He also challenged the grid reliability argument, noting modern gas water heaters with electronic ignition also fail during power outages, and that electric systems recover faster after seismic events: "It will take up to six months to restore the natural gas systems within our neighborhoods when all of these natural gas pipelines break, versus a matter of weeks or days to bring back the electrical delivery to homes."
On the broader policy question, he was blunt: "None of that progress has ever been done through voluntary action alone. When we have individual choices that create shared health impacts — this is kind of what we have this board to deliberate and to talk about."
Vice Chair Vicki Veenker (City of Palo Alto) cited data from her city showing only 5% of heat pump water heater projects needed an electrical panel upgrade. She framed the health stakes in dollar terms: "The cost of health care has been calculated at $890 million every year. And every Bay Area resident will realize those savings every year, regardless of whether their water heater has burned out yet."
She drew a pointed analogy: "Our homes and other buildings are emitting secondhand smoke, secondhand nitrogen oxides. They are affecting nitrogen oxides that affect their neighbors, not just in their immediate community, but throughout the Bay Area."
Board Member John Gioia (Contra Costa County) pointed to a market shift the rule itself helped create. "When we started this process several years ago, there were no 120-volt heat pump water heaters. There are now two on the market," he said, referring to units from A.O. Smith and Rheem that plug into standard outlets without panel upgrades. He also urged the district to develop a model streamlining ordinance for local permitting across the Bay Area's 99 cities and nine counties: "We as an Air District should develop a model streamlining ordinance. I think a real concern is the permitting." Staff confirmed that BayREN, the regional energy network, is already developing one.
Board Member Noelia Corzo (San Mateo County) drew on personal experience living in both gas and all-electric buildings, arguing the health benefits outweigh potential cost increases. Board Member Clark, identified as a new board member, urged colleagues to provide market certainty: "Most importantly, I think the package before us provides something that everyone on all sides of this issue craves, and that's certainty."
Board Member Joelle Gallagher (Napa County) supported the amendments but asked for tighter definitions around emergency replacements and exemptions for high heat demand situations. Board Member Otto Lee (Santa Clara County) supported the recommendations and asked about how the exemption process would work for multifamily properties. Board Member Lena Tam (Alameda County) emphasized the health care cost connection and called for robust community outreach with multilingual access. Board Member Sell also voiced support for moving forward.
Decisions
Chair Lynda Hopkins (Sonoma County) tallied the straw poll at the close of deliberations: "We do have majority support from the board members present to move forward with bringing staff recommendations back in October. And based on my tallies, we had eight board members requesting either a pause or a voluntary program. We had 10 members, if you include myself, which I am including, to move forward with staff recommendation."
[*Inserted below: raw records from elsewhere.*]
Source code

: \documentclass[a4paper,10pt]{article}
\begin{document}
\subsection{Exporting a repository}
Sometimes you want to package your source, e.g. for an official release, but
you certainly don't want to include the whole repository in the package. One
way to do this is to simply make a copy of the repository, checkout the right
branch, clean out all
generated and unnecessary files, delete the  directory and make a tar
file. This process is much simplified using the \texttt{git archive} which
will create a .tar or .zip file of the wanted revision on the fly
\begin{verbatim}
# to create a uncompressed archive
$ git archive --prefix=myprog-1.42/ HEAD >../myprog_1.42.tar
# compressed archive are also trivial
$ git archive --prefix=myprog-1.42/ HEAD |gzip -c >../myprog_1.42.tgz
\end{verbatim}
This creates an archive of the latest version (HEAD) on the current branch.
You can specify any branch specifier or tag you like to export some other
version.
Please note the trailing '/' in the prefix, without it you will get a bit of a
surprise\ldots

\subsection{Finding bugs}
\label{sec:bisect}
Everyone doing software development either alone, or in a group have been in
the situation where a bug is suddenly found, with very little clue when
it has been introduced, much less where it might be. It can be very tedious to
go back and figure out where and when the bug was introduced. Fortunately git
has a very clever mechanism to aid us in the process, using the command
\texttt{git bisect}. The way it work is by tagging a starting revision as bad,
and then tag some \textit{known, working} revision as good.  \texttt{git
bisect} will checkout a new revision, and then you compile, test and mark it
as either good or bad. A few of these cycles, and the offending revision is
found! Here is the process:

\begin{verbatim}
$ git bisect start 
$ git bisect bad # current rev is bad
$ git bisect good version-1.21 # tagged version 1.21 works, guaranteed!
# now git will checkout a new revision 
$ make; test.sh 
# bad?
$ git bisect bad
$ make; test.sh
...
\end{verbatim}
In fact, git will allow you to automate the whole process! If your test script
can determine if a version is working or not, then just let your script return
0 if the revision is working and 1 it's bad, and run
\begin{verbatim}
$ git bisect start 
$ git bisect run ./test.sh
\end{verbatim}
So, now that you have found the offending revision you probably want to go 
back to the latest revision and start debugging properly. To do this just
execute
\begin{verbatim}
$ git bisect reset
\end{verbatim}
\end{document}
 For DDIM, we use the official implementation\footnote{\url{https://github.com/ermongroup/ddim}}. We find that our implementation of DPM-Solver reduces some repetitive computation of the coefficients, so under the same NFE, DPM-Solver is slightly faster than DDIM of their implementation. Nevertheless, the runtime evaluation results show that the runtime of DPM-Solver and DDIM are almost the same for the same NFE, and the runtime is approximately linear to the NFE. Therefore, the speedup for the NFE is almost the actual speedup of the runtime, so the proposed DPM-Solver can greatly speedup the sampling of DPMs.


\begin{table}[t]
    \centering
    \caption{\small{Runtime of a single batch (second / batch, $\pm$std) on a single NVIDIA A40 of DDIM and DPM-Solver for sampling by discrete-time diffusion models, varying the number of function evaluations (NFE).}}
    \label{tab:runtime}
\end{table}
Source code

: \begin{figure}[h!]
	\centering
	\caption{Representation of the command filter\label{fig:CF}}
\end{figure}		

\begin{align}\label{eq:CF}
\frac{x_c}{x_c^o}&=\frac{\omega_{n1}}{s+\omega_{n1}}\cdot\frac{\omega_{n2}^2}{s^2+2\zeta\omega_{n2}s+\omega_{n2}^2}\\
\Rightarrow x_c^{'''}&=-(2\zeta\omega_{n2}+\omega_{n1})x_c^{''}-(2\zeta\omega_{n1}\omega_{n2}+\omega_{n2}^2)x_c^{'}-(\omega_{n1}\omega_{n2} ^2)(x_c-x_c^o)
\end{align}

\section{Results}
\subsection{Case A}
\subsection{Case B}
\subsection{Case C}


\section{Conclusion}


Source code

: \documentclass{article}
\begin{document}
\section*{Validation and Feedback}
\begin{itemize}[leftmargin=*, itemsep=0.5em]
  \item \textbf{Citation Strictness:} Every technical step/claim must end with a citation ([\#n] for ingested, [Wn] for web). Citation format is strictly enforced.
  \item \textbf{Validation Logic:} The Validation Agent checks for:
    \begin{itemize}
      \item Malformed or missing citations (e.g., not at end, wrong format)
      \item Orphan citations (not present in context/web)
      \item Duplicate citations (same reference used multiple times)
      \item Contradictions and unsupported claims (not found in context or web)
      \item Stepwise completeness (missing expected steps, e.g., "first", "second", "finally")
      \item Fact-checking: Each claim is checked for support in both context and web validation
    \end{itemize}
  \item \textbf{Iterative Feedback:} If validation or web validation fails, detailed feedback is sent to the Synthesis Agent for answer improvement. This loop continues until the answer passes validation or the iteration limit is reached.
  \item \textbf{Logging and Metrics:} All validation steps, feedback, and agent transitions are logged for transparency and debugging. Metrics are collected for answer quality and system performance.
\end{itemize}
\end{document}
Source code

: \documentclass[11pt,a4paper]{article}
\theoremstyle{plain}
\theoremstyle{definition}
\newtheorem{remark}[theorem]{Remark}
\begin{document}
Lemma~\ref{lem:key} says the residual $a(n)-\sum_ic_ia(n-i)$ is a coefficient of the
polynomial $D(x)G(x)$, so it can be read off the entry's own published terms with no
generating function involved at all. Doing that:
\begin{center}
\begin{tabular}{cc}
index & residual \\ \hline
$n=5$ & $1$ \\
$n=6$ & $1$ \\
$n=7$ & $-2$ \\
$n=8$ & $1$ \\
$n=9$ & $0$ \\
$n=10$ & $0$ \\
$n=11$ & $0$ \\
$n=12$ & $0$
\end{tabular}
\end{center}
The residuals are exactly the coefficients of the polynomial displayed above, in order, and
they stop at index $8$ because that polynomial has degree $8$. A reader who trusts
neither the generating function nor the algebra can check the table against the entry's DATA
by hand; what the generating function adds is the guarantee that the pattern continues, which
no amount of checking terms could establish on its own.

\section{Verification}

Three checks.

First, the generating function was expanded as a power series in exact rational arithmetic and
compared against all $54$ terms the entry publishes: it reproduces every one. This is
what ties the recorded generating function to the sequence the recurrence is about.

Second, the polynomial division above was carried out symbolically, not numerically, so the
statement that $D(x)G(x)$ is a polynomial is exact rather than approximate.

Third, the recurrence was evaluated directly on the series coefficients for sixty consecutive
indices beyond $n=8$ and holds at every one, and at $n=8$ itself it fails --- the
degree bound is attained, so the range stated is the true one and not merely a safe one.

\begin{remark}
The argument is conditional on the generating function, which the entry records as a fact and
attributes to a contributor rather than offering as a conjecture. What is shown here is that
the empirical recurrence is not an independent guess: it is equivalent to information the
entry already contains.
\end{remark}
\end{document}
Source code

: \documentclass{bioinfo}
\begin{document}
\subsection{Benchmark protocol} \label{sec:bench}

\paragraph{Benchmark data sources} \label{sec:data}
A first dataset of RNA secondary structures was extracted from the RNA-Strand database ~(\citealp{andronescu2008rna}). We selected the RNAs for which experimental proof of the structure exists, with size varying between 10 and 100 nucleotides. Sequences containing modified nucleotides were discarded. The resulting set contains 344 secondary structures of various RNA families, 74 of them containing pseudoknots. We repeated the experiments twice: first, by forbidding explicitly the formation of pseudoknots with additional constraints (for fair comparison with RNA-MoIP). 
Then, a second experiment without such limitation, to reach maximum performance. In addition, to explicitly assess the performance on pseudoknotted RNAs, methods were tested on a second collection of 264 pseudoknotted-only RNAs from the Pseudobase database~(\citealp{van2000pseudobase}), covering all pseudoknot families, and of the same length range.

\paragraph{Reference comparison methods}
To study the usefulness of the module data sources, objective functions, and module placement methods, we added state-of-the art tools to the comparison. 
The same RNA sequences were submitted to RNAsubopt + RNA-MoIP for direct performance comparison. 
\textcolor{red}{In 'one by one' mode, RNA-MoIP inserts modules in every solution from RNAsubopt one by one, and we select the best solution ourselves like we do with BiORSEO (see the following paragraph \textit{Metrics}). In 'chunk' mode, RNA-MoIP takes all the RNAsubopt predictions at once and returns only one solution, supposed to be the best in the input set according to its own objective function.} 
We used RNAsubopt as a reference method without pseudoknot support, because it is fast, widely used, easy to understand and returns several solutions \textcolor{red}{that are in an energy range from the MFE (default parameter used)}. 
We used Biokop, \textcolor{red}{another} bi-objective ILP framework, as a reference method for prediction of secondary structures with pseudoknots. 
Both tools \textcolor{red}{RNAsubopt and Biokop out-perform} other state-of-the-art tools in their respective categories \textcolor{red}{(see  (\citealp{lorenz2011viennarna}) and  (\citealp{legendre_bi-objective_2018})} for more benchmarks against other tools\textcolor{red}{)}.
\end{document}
No formal vote was taken — the straw poll provided direction to staff. The 10-8 margin, with nearly half the board dissenting, signals the final rule language will need to thread a narrow needle.
What's Next
Staff will return with final Rule 9-6 amendments in October 2026 for a formal vote. Chair Hopkins directed staff to complete several tasks before then: map existing rebate and subsidy programs across all nine counties and identify gaps, explore community benefit fund opportunities for underserved areas, consider presenting the BayREN model streamlining ordinance at a Stationary Source Committee meeting, and report on community engagement and outreach efforts.
"My request is that we actually map out those subsidies, we find out if there are gaps, and then we figure out how to fill those gaps," Chair Hopkins said. "Because I don't want to hear that Contra Costa has been hung out to dry."
Minor Items
Public comment cut short: Only two speakers were heard during public comment on non-agenda items before the board lost quorum and adjourned. Fernando Gaetan of Earthjustice urged caution on a separate socioeconomic policy revamp the district is considering, warning that overly complex analytical requirements could delay urgently needed air quality rules. A second commenter, Dawn of Campbell, asked whether NOx is the Bay Area's top health priority.
Several agenda items not reached: Board member comments, the Executive Officer's report, and the Chair's report were all skipped due to loss of quorum.
Next meeting: June 3, 2026, at 10 a.m. at the Bay Area Metro Center. Speakers who could not be heard will be directed to that session.